Data entries

○ ○ ○ ○ ○ ○ ○

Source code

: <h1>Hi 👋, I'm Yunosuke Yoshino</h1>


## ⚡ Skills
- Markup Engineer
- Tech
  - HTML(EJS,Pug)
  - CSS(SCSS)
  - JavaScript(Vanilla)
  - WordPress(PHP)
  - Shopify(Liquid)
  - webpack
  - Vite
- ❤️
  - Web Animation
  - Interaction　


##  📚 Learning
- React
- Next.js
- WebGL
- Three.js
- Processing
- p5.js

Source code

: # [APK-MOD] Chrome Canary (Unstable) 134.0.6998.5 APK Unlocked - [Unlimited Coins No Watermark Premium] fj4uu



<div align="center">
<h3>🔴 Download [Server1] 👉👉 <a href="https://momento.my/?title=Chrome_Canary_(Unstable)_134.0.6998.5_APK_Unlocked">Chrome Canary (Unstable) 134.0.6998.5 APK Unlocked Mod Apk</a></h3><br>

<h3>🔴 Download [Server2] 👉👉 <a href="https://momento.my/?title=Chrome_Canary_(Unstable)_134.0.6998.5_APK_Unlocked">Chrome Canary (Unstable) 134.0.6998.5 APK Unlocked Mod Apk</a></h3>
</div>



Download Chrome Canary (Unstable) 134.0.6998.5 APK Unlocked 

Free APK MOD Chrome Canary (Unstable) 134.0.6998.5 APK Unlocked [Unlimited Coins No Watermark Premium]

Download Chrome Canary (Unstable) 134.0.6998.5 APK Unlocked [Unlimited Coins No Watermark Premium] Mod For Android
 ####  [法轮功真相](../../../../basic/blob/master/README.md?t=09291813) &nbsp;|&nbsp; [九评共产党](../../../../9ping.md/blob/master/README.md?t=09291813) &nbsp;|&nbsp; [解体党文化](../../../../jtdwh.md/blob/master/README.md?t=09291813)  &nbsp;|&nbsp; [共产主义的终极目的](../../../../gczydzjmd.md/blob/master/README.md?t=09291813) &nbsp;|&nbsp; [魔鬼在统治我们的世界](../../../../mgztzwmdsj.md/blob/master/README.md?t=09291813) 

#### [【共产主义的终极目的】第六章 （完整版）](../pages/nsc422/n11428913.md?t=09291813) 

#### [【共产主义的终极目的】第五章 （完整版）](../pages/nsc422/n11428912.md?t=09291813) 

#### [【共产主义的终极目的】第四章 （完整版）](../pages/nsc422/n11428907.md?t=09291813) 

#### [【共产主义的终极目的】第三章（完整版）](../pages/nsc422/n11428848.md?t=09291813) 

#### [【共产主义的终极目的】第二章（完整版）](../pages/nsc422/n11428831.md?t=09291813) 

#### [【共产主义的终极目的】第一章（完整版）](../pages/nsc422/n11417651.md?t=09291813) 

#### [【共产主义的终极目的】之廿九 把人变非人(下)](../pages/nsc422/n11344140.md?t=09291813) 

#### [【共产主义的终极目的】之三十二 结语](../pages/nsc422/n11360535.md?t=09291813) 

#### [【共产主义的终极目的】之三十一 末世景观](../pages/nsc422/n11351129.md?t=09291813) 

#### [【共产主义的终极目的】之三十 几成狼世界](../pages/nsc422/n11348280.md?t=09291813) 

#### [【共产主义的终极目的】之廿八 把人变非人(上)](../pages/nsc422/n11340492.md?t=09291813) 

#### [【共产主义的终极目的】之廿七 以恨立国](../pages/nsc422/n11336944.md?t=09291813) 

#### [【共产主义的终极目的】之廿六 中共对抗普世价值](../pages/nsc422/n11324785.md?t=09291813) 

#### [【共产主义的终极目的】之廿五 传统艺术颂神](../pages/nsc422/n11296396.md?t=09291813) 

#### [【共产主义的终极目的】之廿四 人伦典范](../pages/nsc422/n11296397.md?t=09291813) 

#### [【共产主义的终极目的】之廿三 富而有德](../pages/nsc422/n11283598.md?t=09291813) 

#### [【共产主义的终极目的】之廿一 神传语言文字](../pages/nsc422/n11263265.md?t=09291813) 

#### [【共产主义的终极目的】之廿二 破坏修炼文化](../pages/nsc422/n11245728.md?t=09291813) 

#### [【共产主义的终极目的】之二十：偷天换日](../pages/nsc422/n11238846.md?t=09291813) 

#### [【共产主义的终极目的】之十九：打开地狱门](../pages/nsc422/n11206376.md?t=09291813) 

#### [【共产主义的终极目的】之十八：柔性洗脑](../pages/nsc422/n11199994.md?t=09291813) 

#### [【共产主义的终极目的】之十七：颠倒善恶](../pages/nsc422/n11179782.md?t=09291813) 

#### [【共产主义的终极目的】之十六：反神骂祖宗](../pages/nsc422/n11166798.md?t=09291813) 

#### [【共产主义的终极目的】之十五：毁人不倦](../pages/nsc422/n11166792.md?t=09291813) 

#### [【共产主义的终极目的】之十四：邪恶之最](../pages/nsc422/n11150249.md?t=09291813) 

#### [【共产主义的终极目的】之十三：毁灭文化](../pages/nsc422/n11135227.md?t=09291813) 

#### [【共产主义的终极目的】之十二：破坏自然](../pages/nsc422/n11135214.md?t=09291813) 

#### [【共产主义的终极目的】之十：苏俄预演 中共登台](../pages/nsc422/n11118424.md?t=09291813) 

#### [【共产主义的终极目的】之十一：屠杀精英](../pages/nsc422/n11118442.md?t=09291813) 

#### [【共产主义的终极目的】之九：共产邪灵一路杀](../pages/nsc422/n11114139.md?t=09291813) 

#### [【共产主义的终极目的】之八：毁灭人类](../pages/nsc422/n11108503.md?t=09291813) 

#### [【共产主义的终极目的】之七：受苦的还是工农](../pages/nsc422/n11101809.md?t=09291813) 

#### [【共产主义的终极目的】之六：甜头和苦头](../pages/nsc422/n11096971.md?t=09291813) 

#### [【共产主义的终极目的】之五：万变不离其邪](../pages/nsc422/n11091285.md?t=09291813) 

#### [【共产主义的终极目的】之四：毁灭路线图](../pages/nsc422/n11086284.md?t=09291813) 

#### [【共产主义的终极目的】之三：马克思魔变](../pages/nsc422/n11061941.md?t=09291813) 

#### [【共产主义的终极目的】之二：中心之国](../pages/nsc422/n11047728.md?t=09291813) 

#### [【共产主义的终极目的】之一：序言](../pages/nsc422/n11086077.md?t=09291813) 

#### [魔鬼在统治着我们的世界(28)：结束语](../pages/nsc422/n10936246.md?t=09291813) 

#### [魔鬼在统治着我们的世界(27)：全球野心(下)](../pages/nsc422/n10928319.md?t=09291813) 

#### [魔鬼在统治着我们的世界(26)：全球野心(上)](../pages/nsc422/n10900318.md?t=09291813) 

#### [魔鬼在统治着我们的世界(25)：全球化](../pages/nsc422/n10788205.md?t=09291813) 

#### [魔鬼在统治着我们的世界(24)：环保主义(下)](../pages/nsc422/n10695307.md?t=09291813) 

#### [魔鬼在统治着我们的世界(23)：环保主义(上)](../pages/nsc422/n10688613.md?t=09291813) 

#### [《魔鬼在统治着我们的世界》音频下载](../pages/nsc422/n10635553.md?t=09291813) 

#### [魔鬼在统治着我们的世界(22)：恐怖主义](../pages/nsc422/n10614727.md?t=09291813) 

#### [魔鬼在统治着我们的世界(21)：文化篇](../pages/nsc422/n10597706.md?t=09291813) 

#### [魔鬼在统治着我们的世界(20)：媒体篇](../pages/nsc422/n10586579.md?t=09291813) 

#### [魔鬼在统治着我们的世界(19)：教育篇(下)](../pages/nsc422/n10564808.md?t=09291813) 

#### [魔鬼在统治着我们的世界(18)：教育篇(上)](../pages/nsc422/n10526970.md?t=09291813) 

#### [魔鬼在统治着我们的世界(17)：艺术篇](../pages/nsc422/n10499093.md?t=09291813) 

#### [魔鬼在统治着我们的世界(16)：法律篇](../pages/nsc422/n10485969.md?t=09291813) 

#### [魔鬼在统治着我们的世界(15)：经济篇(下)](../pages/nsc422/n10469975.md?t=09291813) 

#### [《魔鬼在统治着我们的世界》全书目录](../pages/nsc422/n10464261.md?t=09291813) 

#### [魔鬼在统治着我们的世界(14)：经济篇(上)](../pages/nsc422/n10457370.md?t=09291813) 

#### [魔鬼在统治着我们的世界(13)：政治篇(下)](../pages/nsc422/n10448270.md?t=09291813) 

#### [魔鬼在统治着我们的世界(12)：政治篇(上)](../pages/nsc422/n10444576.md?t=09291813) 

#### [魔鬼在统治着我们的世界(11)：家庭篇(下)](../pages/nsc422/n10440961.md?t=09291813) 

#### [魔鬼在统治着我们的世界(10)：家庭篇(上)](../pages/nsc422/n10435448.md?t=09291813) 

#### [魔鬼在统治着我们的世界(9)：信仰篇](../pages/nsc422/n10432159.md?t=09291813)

○ ○ ○ ○ ○ ○ ○

◆ Task requirements
The answer is a number only: how many lines of the data above include "环保主义"?

◆ Answer below
2